■ TASK INSTRUCTIONS
Nothing in the entries may change when they are transcribed.

■ STORED DATA

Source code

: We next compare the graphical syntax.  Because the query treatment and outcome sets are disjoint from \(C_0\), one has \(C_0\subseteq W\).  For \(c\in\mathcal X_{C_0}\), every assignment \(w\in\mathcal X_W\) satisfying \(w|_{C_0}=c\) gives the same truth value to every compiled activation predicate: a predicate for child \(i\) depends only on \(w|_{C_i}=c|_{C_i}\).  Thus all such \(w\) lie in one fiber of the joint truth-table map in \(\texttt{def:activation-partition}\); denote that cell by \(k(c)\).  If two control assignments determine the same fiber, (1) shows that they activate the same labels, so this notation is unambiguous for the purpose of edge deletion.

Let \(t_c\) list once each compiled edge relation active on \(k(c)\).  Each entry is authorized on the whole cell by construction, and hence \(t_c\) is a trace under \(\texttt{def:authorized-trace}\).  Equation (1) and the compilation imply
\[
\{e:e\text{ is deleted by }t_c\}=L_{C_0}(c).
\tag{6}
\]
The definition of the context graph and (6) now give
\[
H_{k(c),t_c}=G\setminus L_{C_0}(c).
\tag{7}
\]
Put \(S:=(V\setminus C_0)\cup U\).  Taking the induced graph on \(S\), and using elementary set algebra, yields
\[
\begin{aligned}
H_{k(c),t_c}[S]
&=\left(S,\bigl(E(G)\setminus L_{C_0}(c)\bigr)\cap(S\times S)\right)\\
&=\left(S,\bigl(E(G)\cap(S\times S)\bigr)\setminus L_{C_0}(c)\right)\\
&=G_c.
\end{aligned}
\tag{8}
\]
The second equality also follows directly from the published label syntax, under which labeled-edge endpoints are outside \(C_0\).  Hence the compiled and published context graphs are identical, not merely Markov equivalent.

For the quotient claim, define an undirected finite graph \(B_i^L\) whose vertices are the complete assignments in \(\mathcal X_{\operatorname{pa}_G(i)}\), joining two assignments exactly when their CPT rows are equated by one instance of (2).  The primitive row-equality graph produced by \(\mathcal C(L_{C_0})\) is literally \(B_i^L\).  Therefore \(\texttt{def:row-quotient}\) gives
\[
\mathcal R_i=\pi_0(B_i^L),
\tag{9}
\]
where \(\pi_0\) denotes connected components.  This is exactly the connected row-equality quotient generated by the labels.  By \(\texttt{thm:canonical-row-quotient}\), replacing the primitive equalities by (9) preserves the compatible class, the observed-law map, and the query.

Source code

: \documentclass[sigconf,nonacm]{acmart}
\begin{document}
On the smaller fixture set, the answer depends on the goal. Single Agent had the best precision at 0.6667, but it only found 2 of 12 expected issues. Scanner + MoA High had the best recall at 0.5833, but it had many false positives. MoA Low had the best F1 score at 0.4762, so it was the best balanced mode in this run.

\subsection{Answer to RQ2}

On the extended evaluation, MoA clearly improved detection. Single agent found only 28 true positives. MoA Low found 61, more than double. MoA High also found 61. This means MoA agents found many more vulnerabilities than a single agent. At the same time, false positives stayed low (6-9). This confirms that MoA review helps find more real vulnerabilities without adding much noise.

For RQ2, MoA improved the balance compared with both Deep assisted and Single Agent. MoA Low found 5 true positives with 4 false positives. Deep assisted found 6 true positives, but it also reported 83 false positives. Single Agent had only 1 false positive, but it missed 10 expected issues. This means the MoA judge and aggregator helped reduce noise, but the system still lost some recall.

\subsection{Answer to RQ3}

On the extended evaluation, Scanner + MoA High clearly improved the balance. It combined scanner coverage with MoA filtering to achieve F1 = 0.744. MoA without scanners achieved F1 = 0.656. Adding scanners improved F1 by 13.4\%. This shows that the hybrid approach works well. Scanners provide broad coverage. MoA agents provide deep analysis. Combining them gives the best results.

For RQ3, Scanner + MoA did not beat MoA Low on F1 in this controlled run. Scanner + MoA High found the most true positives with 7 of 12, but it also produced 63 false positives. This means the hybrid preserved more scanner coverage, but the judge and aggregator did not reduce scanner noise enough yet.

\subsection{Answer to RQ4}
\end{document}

■ YOUR SOLUTION
Source code

: We next compare the graphical syntax.  Because the query treatment and outcome sets are disjoint from \(C_0\), one has \(C_0\subseteq W\).  For \(c\in\mathcal X_{C_0}\), every assignment \(w\in\mathcal X_W\) satisfying \(w|_{C_0}=c\) gives the same truth value to every compiled activation predicate: a predicate for child \(i\) depends only on \(w|_{C_i}=c|_{C_i}\).  Thus all such \(w\) lie in one fiber of the joint truth-table map in \(\texttt{def:activation-partition}\); denote that cell by \(k(c)\).  If two control assignments determine the same fiber, (1) shows that they activate the same labels, so this notation is unambiguous for the purpose of edge deletion.

Let \(t_c\) list once each compiled edge relation active on \(k(c)\).  Each entry is authorized on the whole cell by construction, and hence \(t_c\) is a trace under \(\texttt{def:authorized-trace}\).  Equation (1) and the compilation imply
\[
\{e:e\text{ is deleted by }t_c\}=L_{C_0}(c).
\tag{6}
\]
The definition of the context graph and (6) now give
\[
H_{k(c),t_c}=G\setminus L_{C_0}(c).
\tag{7}
\]
Put \(S:=(V\setminus C_0)\cup U\).  Taking the induced graph on \(S\), and using elementary set algebra, yields
\[
\begin{aligned}
H_{k(c),t_c}[S]
&=\left(S,\bigl(E(G)\setminus L_{C_0}(c)\bigr)\cap(S\times S)\right)\\
&=\left(S,\bigl(E(G)\cap(S\times S)\bigr)\setminus L_{C_0}(c)\right)\\
&=G_c.
\end{aligned}
\tag{8}
\]
The second equality also follows directly from the published label syntax, under which labeled-edge endpoints are outside \(C_0\).  Hence the compiled and published context graphs are identical, not merely Markov equivalent.

For the quotient claim, define an undirected finite graph \(B_i^L\) whose vertices are the complete assignments in \(\mathcal X_{\operatorname{pa}_G(i)}\), joining two assignments exactly when their CPT rows are equated by one instance of (2).  The primitive row-equality graph produced by \(\mathcal C(L_{C_0})\) is literally \(B_i^L\).  Therefore \(\texttt{def:row-quotient}\) gives
\[
\mathcal R_i=\pi_0(B_i^L),
\tag{9}
\]
where \(\pi_0\) denotes connected components.  This is exactly the connected row-equality quotient generated by the labels.  By \(\texttt{thm:canonical-row-quotient}\), replacing the primitive equalities by (9) preserves the compatible class, the observed-law map, and the query.

Source code

: \documentclass[sigconf,nonacm]{acmart}
\begin{document}
On the smaller fixture set, the answer depends on the goal. Single Agent had the best precision at 0.6667, but it only found 2 of 12 expected issues. Scanner + MoA High had the best recall at 0.5833, but it had many false positives. MoA Low had the best F1 score at 0.4762, so it was the best balanced mode in this run.

\subsection{Answer to RQ2}

On the extended evaluation, MoA clearly improved detection. Single agent found only 28 true positives. MoA Low found 61, more than double. MoA High also found 61. This means MoA agents found many more vulnerabilities than a single agent. At the same time, false positives stayed low (6-9). This confirms that MoA review helps find more real vulnerabilities without adding much noise.

For RQ2, MoA improved the balance compared with both Deep assisted and Single Agent. MoA Low found 5 true positives with 4 false positives. Deep assisted found 6 true positives, but it also reported 83 false positives. Single Agent had only 1 false positive, but it missed 10 expected issues. This means the MoA judge and aggregator helped reduce noise, but the system still lost some recall.

\subsection{Answer to RQ3}

On the extended evaluation, Scanner + MoA High clearly improved the balance. It combined scanner coverage with MoA filtering to achieve F1 = 0.744. MoA without scanners achieved F1 = 0.656. Adding scanners improved F1 by 13.4\%. This shows that the hybrid approach works well. Scanners provide broad coverage. MoA agents provide deep analysis. Combining them gives the best results.

For RQ3, Scanner + MoA did not beat MoA Low on F1 in this controlled run. Scanner + MoA High found the most true positives with 7 of 12, but it also produced 63 false positives. This means the hybrid preserved more scanner coverage, but the judge and aggregator did not reduce scanner noise enough yet.

\subsection{Answer to RQ4}
\end{document}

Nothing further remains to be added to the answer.